● Problem statement
Below are some entries. Repeat exactly the lines from the one with "线性方程组求解理论的近代研究起源于 Leibniz (莱布尼茨)，他在" through the one with "在一篇论文中证明了 Vandermonde 提出的一些规则，推广了展开行列式的方法.", and only those.

(Data supplied)

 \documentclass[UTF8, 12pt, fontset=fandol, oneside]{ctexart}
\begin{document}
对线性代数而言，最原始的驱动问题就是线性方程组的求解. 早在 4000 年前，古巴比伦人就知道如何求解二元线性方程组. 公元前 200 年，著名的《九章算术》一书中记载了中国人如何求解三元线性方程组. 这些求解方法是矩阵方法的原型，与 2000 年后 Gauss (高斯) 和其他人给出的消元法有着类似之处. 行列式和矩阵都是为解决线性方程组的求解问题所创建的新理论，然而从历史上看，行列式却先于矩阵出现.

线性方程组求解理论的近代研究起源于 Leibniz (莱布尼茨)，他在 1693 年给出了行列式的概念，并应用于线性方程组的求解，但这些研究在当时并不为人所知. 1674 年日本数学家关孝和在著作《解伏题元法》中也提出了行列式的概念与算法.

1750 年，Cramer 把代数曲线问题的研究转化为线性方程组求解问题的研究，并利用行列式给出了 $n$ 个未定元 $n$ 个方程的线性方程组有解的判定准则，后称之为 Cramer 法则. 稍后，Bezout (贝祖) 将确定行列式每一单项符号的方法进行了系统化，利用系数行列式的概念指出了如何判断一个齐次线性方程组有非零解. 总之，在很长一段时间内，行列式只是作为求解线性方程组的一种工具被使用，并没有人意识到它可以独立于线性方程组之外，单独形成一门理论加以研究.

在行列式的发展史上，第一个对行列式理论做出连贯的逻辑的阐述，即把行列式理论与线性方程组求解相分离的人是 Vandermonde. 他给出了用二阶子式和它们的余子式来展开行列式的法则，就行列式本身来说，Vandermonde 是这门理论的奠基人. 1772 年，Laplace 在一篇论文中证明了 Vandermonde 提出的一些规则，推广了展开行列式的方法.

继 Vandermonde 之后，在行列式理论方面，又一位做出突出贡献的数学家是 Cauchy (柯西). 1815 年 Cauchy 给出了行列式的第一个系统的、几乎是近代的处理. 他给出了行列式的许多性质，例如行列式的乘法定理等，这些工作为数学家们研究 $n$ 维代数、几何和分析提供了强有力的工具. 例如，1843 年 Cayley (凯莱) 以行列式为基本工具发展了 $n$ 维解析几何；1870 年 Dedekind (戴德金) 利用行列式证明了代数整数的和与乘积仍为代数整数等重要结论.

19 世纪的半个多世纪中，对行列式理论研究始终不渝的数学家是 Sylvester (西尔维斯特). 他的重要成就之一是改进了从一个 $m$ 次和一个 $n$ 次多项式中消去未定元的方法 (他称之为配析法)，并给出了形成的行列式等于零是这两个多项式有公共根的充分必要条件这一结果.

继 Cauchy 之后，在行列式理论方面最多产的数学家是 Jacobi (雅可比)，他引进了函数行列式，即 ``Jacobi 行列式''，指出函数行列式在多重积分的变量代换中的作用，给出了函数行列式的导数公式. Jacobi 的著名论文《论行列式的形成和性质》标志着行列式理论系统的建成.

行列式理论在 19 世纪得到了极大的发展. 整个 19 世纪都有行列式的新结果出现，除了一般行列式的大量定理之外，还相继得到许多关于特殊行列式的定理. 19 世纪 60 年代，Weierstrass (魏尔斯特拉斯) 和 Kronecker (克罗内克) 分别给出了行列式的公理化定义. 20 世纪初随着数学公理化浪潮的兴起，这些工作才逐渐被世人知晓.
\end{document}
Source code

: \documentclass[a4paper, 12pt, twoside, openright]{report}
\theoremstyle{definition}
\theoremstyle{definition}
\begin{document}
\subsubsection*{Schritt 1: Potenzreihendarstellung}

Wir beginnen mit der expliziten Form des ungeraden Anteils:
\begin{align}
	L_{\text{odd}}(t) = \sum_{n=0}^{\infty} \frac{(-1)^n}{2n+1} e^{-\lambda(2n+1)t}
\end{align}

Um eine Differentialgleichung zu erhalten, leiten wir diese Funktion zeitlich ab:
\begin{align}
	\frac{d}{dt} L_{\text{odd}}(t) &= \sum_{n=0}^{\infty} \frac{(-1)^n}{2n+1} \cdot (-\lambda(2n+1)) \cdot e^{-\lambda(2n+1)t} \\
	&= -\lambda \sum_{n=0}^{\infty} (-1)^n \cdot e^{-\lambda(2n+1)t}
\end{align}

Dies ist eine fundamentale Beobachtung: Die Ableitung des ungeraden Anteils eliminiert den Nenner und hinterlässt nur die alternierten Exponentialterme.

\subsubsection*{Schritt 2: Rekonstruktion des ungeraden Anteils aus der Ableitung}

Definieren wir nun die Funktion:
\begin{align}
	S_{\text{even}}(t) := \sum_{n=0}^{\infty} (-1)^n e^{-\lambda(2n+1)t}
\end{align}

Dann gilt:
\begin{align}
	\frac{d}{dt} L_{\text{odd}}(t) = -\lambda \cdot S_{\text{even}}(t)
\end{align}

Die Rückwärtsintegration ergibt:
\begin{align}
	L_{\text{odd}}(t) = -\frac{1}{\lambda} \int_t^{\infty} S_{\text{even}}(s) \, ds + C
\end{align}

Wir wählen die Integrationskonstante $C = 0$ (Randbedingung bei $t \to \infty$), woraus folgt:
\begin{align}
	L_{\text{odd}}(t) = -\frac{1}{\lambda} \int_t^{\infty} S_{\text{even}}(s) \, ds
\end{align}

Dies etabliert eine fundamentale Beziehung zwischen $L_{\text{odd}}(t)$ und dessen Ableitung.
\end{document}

(End Data supplied)

● Answer below
线性方程组求解理论的近代研究起源于 Leibniz (莱布尼茨)，他在 1693 年给出了行列式的概念，并应用于线性方程组的求解，但这些研究在当时并不为人所知. 1674 年日本数学家关孝和在著作《解伏题元法》中也提出了行列式的概念与算法.

1750 年，Cramer 把代数曲线问题的研究转化为线性方程组求解问题的研究，并利用行列式给出了 $n$ 个未定元 $n$ 个方程的线性方程组有解的判定准则，后称之为 Cramer 法则. 稍后，Bezout (贝祖) 将确定行列式每一单项符号的方法进行了系统化，利用系数行列式的概念指出了如何判断一个齐次线性方程组有非零解. 总之，在很长一段时间内，行列式只是作为求解线性方程组的一种工具被使用，并没有人意识到它可以独立于线性方程组之外，单独形成一门理论加以研究.

在行列式的发展史上，第一个对行列式理论做出连贯的逻辑的阐述，即把行列式理论与线性方程组求解相分离的人是 Vandermonde. 他给出了用二阶子式和它们的余子式来展开行列式的法则，就行列式本身来说，Vandermonde 是这门理论的奠基人. 1772 年，Laplace 在一篇论文中证明了 Vandermonde 提出的一些规则，推广了展开行列式的方法.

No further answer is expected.